A passive-aggressive "stop having loud sex!" sign is a not so subtle hint that either the walls are thinner than they seem or the neighbors are a whole lot louder than they think.

My own first apartment out of college had walls so poorly constructed, even with carpeting my neighbor below claimed I was stomping about each time I'd shuffle across the floor (in soft slippers, no less!). And I was always included in the heavy metal lovers/fighters' escapades next door — a young couple who'd regularly partake in the joys of make-up sex after rousing bouts of impassioned quarreling on a near daily basis (to the sweet sounds of Slayer). I've always just regarded such ambient noise as "music of the neighborhood" and use earplugs when I have to. And sometimes just speaking to your neighbors in a friendly, but clear manner will do the trick. But we have to admit, seeing amusing passive aggressive signs aren't devoid of an amusing quality.

Here are some tips from our archives regarding dealing with noisy neighbors:

  • Use a white noise producing appliance, like a fan or air purifier to soften the ambient noise.
  • Consider applying acoustic dampening paint on shared walls.
  • Our favourite bit of advice from a past thread from reader sciencegeek:
    My general take on loud neighbors is to ask them in person to be quiet, letting them know what times on weeknights and weekends are my limits. When i was back in my loud college days, we always warned our neighbors when we were going to have a party and gave them our phone number to call so we could turn down the music before anyone felt the need to call the police. We also told them what time we'd be turning down the music in advance so they'd know when it would be quiet again.
    I've had great experiences with some people - the kids in the apartment across the alley from my apartment who would party on weeknights with live music and lots of people smoking in the alleyway would always shut the door and encourage the smokers to be a bit quieter; most of the time they'd offer me a beer and Id laugh at them bitterly (ah, grad school) and go back to bed. Then again, I've also had to resort to the circuit breaker technique to stop an especially loud party.
  • For a serious change, consider soundproofing drywall. Or acoustic paneling for renters.
  • If living in a managed building, speak with your manager/landlord. Sometimes hearing officially from a third party can hush intruding noise just by bringing it to attention.
  • Block out noise coming via a hollow door with a door silencing kit.
  • Soften noise on your ceiling or floor with Econo Barrier.
  • Thick carpeting, runners on stairs and drapery all help reduce noise coming in and out of your home.

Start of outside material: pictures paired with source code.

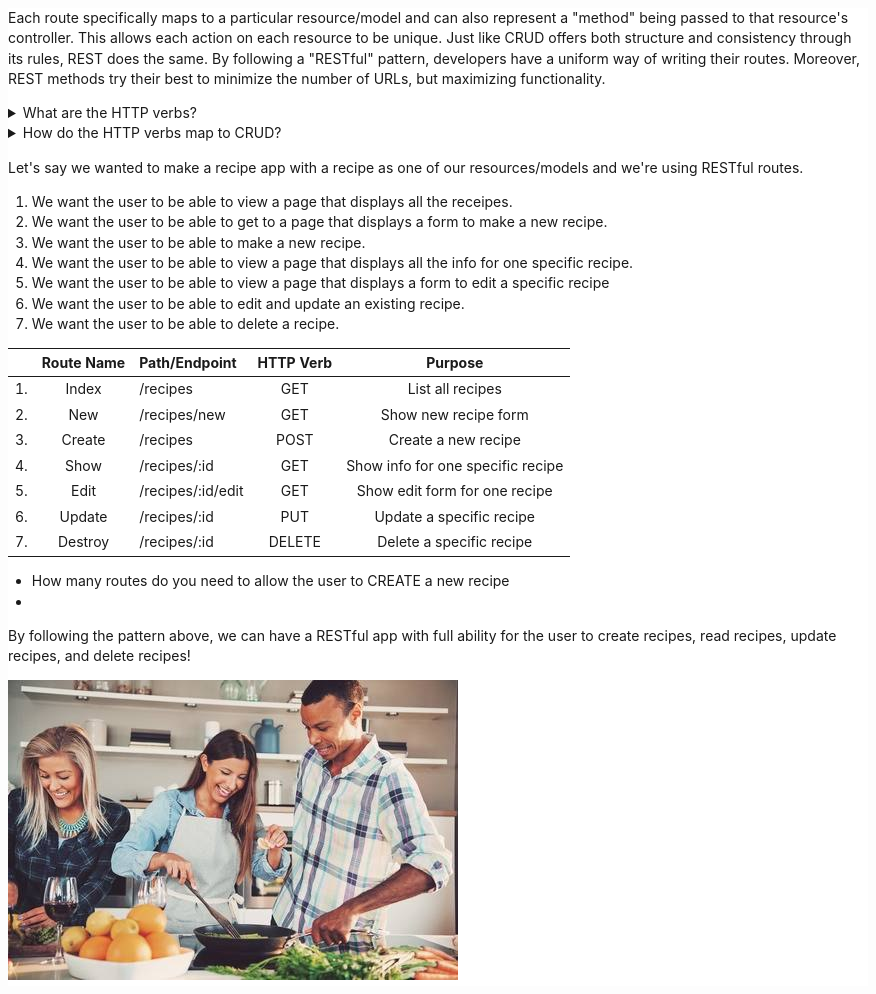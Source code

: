 Each route specifically maps to a particular resource/model and can also represent a "method" being passed to that resource's controller. This allows each action on each resource to be unique. Just like CRUD offers both structure and consistency through its rules, REST does the same. By following a "RESTful" pattern, developers have a uniform way of writing their routes. Moreover, REST methods try their best to minimize the number of URLs, but maximizing functionality.

<details><summary>What are the HTTP verbs?</summary></details>

<details><summary>How do the HTTP verbs map to CRUD?</summary></details>

Let's say we wanted to make a recipe app with a recipe as one of our resources/models and we're using RESTful routes.

1. We want the user to be able to view a page that displays all the receipes.
2. We want the user to be able to get to a page that displays a form to make a new recipe.
3. We want the user to be able to make a new recipe.
4. We want the user to be able to view a page that displays all the info for one specific recipe.
5. We want the user to be able to view a page that displays a form to edit a specific recipe
6. We want the user to be able to edit and update an existing recipe.
7. We want the user to be able to delete a recipe.

|     | Route Name | Path/Endpoint     | HTTP Verb |              Purpose              |
| :-: | :--------: | :---------------- | :-------: | :-------------------------------: |
| 1.  |   Index    | /recipes          |    GET    |         List all recipes          |
| 2.  |    New     | /recipes/new      |    GET    |       Show new recipe form        |
| 3.  |   Create   | /recipes          |   POST    |        Create a new recipe        |
| 4.  |    Show    | /recipes/:id      |    GET    | Show info for one specific recipe |
| 5.  |    Edit    | /recipes/:id/edit |    GET    |   Show edit form for one recipe   |
| 6.  |   Update   | /recipes/:id      |    PUT    |     Update a specific recipe      |
| 7.  |  Destroy   | /recipes/:id      |  DELETE   |     Delete a specific recipe      |

- How many routes do you need to allow the user to CREATE a new recipe
-

By following the pattern above, we can have a RESTful app with full ability for the user to create recipes, read recipes, update recipes, and delete recipes!

![people cooking](pics/photo5012737420600387692.jpg)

Additional advice from reader Big Matt before you move into a new place in regards to neighborhood noise:

  1. Live on the top floor.
  2. Visit the area many times during the night to see if undesirable elements manifest themselves after dark.
  3. Don't live anywhere near colleges, especially college dormitories or college-owned apartment buildings!
  4. Get to know your landlord personally. If he or she is decent you'll be able to confront him or her about issues and have more say if a less-than ideal situation arises.
  5. Don't move into a building if the current tenants scare you; trust your gut feelings.
  6. Make sure the area does not turn into a weigh station for big trucks after dark.
  7. Ask current tenants in the building (not just those living in the apartment you plan to rent) about the place.
  8. If you have to live underneath someone else, make sure their floor is carpeted. If it is not, save yourself the aggravation an find another apartment.